(Excerpts from a dataset)
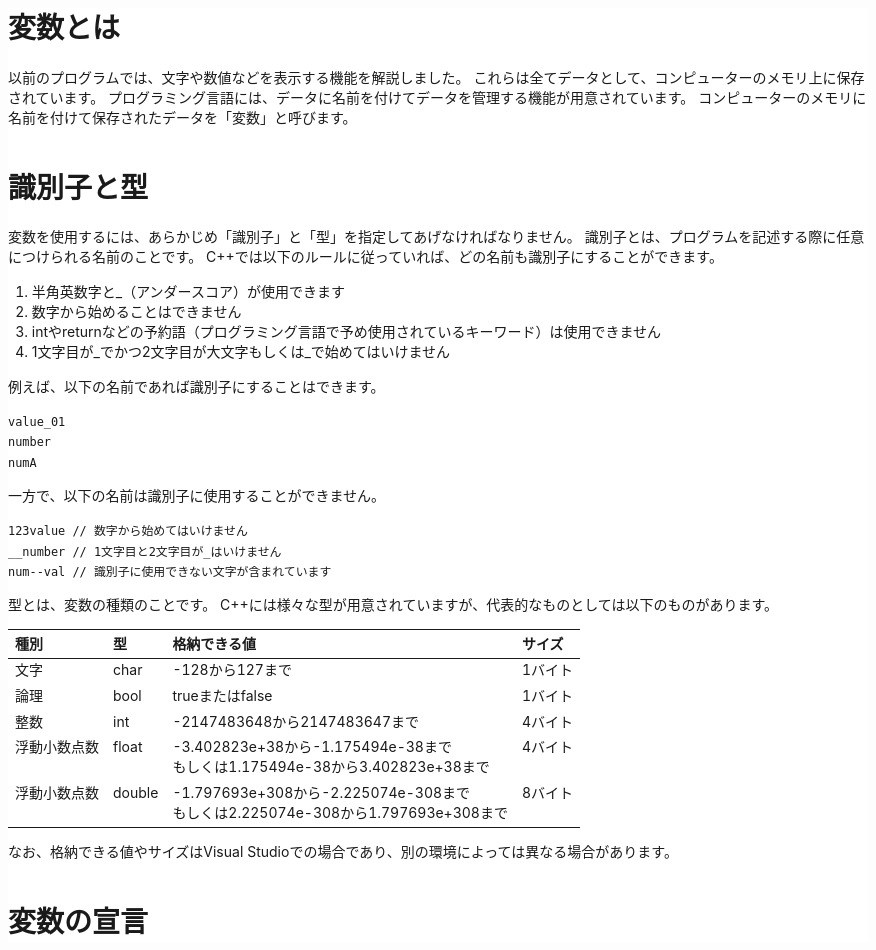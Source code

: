 # 変数とは

以前のプログラムでは、文字や数値などを表示する機能を解説しました。
これらは全てデータとして、コンピューターのメモリ上に保存されています。
プログラミング言語には、データに名前を付けてデータを管理する機能が用意されています。
コンピューターのメモリに名前を付けて保存されたデータを「変数」と呼びます。

# 識別子と型

変数を使用するには、あらかじめ「識別子」と「型」を指定してあげなければなりません。
識別子とは、プログラムを記述する際に任意につけられる名前のことです。
C++では以下のルールに従っていれば、どの名前も識別子にすることができます。

1. 半角英数字と_（アンダースコア）が使用できます
2. 数字から始めることはできません
3. intやreturnなどの予約語（プログラミング言語で予め使用されているキーワード）は使用できません
4. 1文字目が_でかつ2文字目が大文字もしくは_で始めてはいけません

例えば、以下の名前であれば識別子にすることはできます。

```
value_01
number
numA
```

一方で、以下の名前は識別子に使用することができません。

```
123value // 数字から始めてはいけません
__number // 1文字目と2文字目が_はいけません
num--val // 識別子に使用できない文字が含まれています
```

型とは、変数の種類のことです。
C++には様々な型が用意されていますが、代表的なものとしては以下のものがあります。

| 種別 | 型 | 格納できる値 | サイズ |
| :-- | :-- | :-- | :-- |
| 文字 | char | -128から127まで | 1バイト |
| 論理 | bool | trueまたはfalse | 1バイト |
| 整数 | int | -2147483648から2147483647まで | 4バイト |
| 浮動小数点数 | float | -3.402823e+38から-1.175494e-38まで<br>もしくは1.175494e-38から3.402823e+38まで | 4バイト |
| 浮動小数点数 | double | -1.797693e+308から-2.225074e-308まで<br>もしくは2.225074e-308から1.797693e+308まで | 8バイト |

なお、格納できる値やサイズはVisual Studioでの場合であり、別の環境によっては異なる場合があります。

# 変数の宣言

Exercise prompt –
Reproduce, with both ends included, the lines from the one holding "4. 1文字目が_でかつ2文字目が大文字もしくは_で始めてはいけません" to the end of the records above.

Written reply –
4. 1文字目が_でかつ2文字目が大文字もしくは_で始めてはいけません

例えば、以下の名前であれば識別子にすることはできます。

```
value_01
number
numA
```

一方で、以下の名前は識別子に使用することができません。

```
123value // 数字から始めてはいけません
__number // 1文字目と2文字目が_はいけません
num--val // 識別子に使用できない文字が含まれています
```

型とは、変数の種類のことです。
C++には様々な型が用意されていますが、代表的なものとしては以下のものがあります。

| 種別 | 型 | 格納できる値 | サイズ |
| :-- | :-- | :-- | :-- |
| 文字 | char | -128から127まで | 1バイト |
| 論理 | bool | trueまたはfalse | 1バイト |
| 整数 | int | -2147483648から2147483647まで | 4バイト |
| 浮動小数点数 | float | -3.402823e+38から-1.175494e-38まで<br>もしくは1.175494e-38から3.402823e+38まで | 4バイト |
| 浮動小数点数 | double | -1.797693e+308から-2.225074e-308まで<br>もしくは2.225074e-308から1.797693e+308まで | 8バイト |

なお、格納できる値やサイズはVisual Studioでの場合であり、別の環境によっては異なる場合があります。

# 変数の宣言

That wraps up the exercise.